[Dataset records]
══════
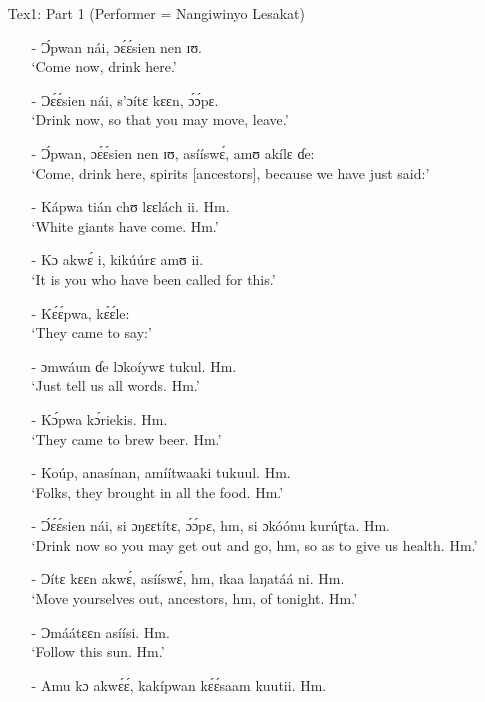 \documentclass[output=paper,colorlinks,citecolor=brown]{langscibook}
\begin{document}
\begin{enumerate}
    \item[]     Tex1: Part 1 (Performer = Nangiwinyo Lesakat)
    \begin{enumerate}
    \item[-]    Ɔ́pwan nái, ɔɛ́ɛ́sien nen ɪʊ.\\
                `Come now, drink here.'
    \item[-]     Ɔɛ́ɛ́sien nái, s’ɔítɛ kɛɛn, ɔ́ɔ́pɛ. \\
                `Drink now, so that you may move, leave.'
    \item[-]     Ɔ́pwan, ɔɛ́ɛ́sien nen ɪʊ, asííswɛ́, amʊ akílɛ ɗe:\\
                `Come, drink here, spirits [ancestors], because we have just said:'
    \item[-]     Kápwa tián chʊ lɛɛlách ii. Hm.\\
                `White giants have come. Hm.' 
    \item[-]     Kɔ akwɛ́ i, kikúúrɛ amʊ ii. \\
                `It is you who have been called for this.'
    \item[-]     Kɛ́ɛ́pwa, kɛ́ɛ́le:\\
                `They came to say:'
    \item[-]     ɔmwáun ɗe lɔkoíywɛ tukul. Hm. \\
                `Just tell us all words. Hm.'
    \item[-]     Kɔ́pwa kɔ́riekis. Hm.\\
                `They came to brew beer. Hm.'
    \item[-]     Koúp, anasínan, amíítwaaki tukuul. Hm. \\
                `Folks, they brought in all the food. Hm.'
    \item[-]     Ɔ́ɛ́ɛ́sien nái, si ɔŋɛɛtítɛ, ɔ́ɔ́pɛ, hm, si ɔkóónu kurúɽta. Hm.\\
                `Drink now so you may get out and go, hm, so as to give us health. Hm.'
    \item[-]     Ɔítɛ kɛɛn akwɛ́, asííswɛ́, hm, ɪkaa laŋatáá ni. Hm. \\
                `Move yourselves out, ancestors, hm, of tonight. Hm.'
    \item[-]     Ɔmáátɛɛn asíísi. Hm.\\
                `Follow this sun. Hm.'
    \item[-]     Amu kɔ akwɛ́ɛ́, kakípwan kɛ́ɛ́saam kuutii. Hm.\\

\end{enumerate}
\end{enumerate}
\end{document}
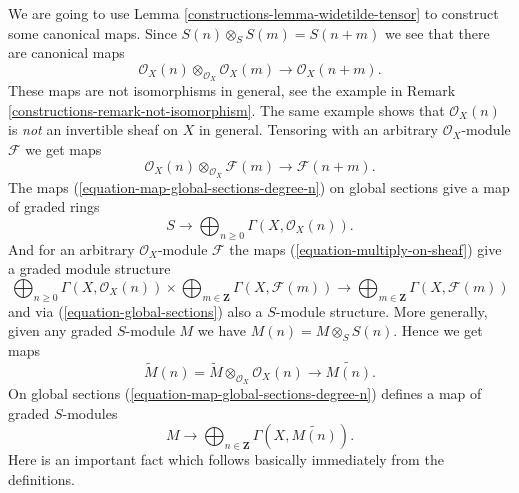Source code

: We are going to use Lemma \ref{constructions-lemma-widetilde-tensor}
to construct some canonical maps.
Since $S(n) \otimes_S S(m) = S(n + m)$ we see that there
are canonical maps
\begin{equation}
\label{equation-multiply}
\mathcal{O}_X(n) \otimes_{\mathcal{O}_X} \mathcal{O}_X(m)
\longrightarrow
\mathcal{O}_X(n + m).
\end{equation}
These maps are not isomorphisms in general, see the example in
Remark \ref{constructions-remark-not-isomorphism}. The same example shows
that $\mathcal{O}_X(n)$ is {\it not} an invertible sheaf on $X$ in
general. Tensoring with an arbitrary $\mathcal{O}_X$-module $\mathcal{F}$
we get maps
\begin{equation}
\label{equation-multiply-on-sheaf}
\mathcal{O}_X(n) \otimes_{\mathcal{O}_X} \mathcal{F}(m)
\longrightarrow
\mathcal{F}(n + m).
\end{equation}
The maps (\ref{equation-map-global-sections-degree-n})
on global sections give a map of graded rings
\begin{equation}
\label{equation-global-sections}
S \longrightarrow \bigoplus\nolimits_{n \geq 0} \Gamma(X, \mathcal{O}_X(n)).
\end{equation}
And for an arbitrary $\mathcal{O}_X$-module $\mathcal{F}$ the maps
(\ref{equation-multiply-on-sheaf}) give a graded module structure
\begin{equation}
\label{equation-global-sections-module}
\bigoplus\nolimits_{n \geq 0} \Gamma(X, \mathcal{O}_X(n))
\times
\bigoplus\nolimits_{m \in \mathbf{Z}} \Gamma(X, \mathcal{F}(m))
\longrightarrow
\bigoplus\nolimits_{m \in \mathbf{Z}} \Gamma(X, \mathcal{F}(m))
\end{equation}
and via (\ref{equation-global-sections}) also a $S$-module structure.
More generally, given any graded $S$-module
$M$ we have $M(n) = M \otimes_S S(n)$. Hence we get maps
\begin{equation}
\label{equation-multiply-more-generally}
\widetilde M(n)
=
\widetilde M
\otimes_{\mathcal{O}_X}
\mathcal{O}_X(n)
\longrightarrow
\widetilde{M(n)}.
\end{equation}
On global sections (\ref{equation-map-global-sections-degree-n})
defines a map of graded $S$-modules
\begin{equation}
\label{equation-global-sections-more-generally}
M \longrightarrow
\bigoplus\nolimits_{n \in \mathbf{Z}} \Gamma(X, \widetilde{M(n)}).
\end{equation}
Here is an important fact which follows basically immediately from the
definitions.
══════
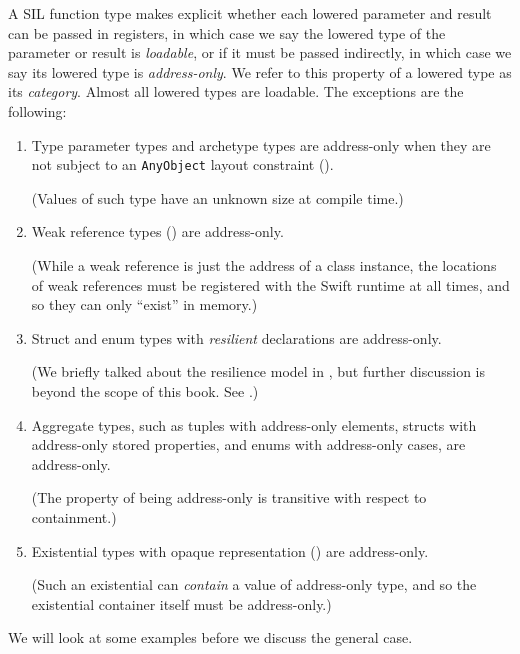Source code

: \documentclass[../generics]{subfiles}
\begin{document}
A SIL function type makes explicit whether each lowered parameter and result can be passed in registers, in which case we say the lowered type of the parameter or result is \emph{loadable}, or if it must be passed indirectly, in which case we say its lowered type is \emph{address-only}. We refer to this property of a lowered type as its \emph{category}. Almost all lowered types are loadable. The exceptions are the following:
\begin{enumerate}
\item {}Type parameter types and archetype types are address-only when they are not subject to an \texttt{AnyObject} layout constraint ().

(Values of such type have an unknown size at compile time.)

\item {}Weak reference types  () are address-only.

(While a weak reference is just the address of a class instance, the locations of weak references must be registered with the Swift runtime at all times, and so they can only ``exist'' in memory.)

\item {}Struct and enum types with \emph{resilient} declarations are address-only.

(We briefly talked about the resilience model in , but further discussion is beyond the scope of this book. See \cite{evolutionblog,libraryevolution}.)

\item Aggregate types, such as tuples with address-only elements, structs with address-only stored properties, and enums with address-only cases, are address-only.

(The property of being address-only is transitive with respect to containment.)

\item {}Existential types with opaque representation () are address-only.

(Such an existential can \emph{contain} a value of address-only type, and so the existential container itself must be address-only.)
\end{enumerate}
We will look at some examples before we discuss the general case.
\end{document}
══════
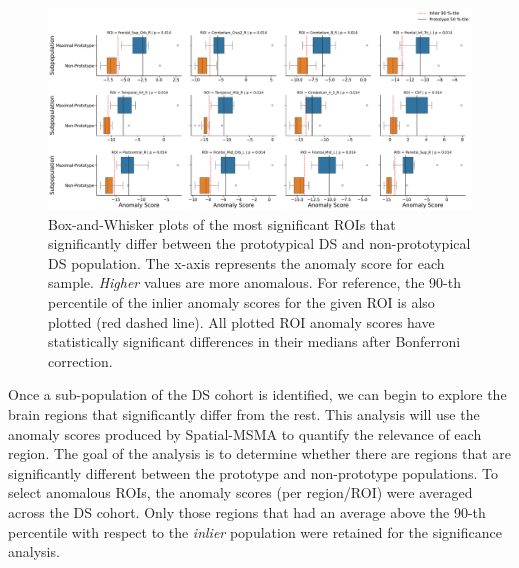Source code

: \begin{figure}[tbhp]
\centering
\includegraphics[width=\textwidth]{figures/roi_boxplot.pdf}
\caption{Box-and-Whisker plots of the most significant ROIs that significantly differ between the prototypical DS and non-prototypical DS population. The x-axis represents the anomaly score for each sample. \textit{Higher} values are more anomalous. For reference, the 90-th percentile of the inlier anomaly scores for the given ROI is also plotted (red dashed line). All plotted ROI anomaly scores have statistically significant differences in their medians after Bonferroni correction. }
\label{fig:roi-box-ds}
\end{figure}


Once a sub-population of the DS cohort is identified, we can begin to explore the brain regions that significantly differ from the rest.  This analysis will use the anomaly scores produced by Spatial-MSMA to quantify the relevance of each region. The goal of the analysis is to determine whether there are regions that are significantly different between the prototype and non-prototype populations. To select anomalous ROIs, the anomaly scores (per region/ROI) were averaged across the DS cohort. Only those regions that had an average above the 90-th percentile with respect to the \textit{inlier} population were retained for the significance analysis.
══════
**How to complete this task:**
Scan the entries above and return each line that holds "multiply".

**Response to the task:**
\label{equation-multiply}
\label{equation-multiply-on-sheaf}
(\ref{equation-multiply-on-sheaf}) give a graded module structure
\label{equation-multiply-more-generally}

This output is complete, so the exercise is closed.